Sophie Ecclestone has attributed England’s dramatic comeback in the World Cup to the leadership of their captain, Heather Knight, and called on her team to “do it for Heather” when they face Australia in the World Cup final at Christchurch on Sunday.
Knight was at the helm five years ago when England won the trophy in dramatic fashion at Lord’s, and more recently has marshalled an incredible turnaround, with her team victorious in five must-win matches on the trot after three initial losses put them on the verge of elimination. At the age of 31, it’s possible that Sunday’s match may be her last chance to lead her side out in a 50-over World Cup final.
“To come back the way we have, Heather’s very proud of this group and what we’ve achieved,” Ecclestone said. “As a team, we get on so well. We want the best for each other. So when we go out and play cricket, we do it for each other.
“When we lost three from three, there were a few tears in the changing room. The turning point was a few meetings just to say, we’ve got nothing to lose now, let’s put everything we’re doing at the training ground into a game and go out with no fear, which I think we have done. Hopefully we can go out there on Sunday and do it for Heather.”
Alongside England’s rollercoaster journey, the 22-year-old Ecclestone has experienced something of a personal resurgence during the tournament. The left-arm spinner went wicketless in their opening match against Australia four weeks ago, conceding 77 runs – her worst-ever figures in ODI cricket. But in the weeks since, she has clambered her way to the top of the tournament wicket-taking charts, with 20 scalps in the bag.
The recently issued ICC bowling rankings revealed that she has risen to the No 1 spot in ODIs for the first time, a distinction that sits alongside her existing crown as the world No 1 T20 bowler. Her return of six for 36 in Thursday’s semi-final against South Africa saw her break the record for most wickets taken by an Englishwoman at a World Cup, overcoming the previous best by Laura Marsh in the 2009 tournament.
“I didn’t have a great day out against the Aussies. To come back the way I did, I’m really proud of myself,” she said. “It’s something I’ve been working hard for, I’ve been trying to get a five-for for a while now. It’s a very proud moment for me and my family.”
Adding to her tally during Sunday’s match would be the icing on the cake for a player who was omitted from England’s 2017 World Cup-winning squad, with the then head coach, Mark Robinson, feeling she should focus on her A level exams. Instead, she had to watch their triumph at Lord’s from the stands along with 24,000 other fans. “It’s massive for me personally,” she said of this year’s final. “I’ve not won a major trophy yet since I started playing for England, and I’d really love to win one sooner rather than later.”

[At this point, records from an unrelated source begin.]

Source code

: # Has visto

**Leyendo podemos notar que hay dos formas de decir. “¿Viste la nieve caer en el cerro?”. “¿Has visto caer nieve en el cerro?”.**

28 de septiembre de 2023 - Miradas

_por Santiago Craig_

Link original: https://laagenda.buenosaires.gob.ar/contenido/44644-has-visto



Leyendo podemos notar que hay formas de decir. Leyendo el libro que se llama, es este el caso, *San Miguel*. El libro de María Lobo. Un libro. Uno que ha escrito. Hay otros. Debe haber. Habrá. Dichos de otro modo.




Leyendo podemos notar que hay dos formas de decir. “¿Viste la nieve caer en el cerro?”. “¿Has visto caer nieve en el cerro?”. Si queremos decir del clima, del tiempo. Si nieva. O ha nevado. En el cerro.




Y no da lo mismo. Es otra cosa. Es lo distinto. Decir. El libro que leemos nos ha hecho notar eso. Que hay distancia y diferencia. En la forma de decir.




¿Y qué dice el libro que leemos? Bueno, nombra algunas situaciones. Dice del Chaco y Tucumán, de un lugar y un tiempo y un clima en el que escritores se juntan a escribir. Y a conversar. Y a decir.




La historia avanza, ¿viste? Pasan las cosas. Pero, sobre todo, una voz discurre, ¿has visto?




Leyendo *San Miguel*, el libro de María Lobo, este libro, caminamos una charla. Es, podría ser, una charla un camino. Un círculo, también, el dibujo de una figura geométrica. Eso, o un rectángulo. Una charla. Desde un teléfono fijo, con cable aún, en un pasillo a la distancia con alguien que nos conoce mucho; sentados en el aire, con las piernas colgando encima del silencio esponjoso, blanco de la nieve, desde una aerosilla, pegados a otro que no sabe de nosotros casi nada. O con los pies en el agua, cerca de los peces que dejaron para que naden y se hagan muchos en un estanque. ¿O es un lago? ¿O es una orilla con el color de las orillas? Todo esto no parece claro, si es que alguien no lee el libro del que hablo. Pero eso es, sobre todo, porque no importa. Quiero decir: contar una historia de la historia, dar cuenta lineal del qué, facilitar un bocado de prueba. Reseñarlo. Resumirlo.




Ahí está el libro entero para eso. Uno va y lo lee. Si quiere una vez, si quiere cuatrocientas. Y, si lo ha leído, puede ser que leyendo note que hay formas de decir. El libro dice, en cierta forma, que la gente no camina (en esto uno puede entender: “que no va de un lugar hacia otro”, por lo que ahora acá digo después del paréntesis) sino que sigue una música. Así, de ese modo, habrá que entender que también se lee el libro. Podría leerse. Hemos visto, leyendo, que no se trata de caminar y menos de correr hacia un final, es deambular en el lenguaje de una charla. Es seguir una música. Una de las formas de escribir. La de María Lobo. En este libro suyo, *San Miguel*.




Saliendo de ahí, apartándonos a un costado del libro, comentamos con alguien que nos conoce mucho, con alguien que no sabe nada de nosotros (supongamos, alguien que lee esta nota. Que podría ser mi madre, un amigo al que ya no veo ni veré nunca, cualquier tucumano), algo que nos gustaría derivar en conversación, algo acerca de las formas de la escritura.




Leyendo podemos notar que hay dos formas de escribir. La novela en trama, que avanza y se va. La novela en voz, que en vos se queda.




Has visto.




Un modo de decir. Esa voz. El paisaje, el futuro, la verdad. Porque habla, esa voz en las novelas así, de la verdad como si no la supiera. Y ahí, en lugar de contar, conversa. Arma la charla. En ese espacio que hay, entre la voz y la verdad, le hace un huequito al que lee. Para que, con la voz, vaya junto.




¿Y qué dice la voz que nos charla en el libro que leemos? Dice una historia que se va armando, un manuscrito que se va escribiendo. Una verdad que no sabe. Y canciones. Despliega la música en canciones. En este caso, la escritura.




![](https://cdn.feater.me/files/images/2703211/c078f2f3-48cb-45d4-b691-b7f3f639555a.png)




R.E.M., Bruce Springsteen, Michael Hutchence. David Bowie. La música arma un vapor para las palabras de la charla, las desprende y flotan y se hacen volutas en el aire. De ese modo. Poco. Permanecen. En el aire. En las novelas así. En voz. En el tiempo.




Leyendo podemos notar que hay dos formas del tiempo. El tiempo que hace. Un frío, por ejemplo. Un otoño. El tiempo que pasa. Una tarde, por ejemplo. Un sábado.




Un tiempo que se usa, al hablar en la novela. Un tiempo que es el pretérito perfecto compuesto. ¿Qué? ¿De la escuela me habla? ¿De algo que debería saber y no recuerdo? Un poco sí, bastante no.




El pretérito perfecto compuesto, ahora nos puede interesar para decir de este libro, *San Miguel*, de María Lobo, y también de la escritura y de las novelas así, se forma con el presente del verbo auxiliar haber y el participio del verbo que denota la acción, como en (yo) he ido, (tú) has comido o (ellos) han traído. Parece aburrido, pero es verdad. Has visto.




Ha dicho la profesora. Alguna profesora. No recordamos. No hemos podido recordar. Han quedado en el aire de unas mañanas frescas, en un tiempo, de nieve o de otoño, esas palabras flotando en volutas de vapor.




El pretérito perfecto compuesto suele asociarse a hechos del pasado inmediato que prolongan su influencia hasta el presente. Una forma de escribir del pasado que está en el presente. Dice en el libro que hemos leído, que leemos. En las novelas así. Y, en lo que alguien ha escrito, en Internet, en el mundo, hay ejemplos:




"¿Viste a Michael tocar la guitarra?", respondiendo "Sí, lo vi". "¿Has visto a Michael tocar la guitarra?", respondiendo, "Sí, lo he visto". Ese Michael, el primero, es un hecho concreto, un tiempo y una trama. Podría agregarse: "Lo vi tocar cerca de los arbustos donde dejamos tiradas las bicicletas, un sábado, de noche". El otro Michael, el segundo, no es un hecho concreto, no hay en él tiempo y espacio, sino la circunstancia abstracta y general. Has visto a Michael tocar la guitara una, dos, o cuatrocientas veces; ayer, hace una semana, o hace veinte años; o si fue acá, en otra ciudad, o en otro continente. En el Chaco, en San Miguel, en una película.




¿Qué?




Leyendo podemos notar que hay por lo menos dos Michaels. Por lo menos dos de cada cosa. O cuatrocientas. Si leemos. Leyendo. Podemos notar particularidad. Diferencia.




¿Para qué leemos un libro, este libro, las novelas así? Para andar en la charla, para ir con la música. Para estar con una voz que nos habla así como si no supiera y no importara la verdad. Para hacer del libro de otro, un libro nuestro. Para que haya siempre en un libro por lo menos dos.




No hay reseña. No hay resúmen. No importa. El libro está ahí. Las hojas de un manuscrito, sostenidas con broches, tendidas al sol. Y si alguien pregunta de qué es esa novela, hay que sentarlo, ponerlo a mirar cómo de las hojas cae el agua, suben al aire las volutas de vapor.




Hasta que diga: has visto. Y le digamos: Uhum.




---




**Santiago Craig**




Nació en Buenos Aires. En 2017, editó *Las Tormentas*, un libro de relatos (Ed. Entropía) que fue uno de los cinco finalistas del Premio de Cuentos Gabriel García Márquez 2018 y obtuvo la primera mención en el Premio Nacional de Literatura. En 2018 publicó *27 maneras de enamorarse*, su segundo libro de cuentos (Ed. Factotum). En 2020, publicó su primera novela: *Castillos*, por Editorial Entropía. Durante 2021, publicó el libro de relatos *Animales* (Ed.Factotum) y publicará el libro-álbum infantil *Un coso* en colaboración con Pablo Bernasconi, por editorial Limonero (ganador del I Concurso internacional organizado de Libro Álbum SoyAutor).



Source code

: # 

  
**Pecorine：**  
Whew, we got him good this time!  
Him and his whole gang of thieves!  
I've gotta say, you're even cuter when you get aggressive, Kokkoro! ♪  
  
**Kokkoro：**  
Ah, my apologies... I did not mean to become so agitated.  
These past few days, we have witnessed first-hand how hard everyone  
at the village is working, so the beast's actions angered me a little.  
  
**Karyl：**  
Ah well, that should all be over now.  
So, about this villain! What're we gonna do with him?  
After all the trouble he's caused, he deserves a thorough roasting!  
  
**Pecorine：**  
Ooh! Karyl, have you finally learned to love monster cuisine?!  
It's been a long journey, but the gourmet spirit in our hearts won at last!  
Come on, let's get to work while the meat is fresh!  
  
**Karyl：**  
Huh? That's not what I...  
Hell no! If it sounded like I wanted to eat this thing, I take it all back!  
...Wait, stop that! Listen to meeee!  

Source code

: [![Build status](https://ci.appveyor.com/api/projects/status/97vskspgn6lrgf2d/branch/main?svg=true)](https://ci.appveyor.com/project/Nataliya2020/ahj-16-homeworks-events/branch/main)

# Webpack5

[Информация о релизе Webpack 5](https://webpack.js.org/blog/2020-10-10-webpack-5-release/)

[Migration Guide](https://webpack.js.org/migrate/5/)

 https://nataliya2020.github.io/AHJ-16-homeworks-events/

Amazingly, given the dominance of the two sides in international women’s cricket in recent years (no other team has won a 50-over title since 2000), Sunday will be the first time England have faced Australia in a World Cup final since December 1988. On that occasion, at the MCG, Australia smashed England by eight wickets, chasing down their 128-run target with ease. One contemporary account described the Australians as “more athletic and agile in the field, considerably sharper between the wickets… [they] honed batting and bowling skills to a consistently higher level than the majority of opponents”. Much may have changed in women’s cricket since then, but it is a description which could just as easily apply to Meg Lanning’s 2022 team as it did Sharon Tredrea’s in 1988.
Australia’s path to the final could not have been more different from England’s. Lanning and co have gone unbeaten across the tournament, doing nothing to dispel their pre-tournament “favourites by a country mile” tag; there is a notion in many quarters that the outcome of Sunday’s final is a foregone conclusion before the coin is even tossed. Ecclestone, naturally, disagrees: “On our day we can definitely beat the Aussies, and I think we’ve got a great chance to,” she said.
England surrendered the Ashes 12-4 on points back in February, but the feeling in the England camp is that their opening World Cup encounter against Australia was a fairer reflection of the way the two sides match up. On that occasion England came within 12 runs of Australia’s mammoth 310-run total, thanks to an unbeaten century from Nat Sciver. Sciver has since had an inconsistent tournament with the bat, but could look to memories of the 2017 final to buoy her ahead of Sunday’s match: her half-century in a low-scoring game at Lord’s was crucial in their 9-run win against India.
Australia, meanwhile, have a chance to seal their reputation as one of the all-time great teams by winning the one piece of silverware that has eluded them of late (they last won the tournament in 2013). When her side were knocked out in the 2017 semi-final courtesy of a Harmanpreet Kaur special, Lanning shed tears in the post-match press conference, in an unusual public display of emotion; a win in Sunday’s match would be the ultimate way to heal those scars.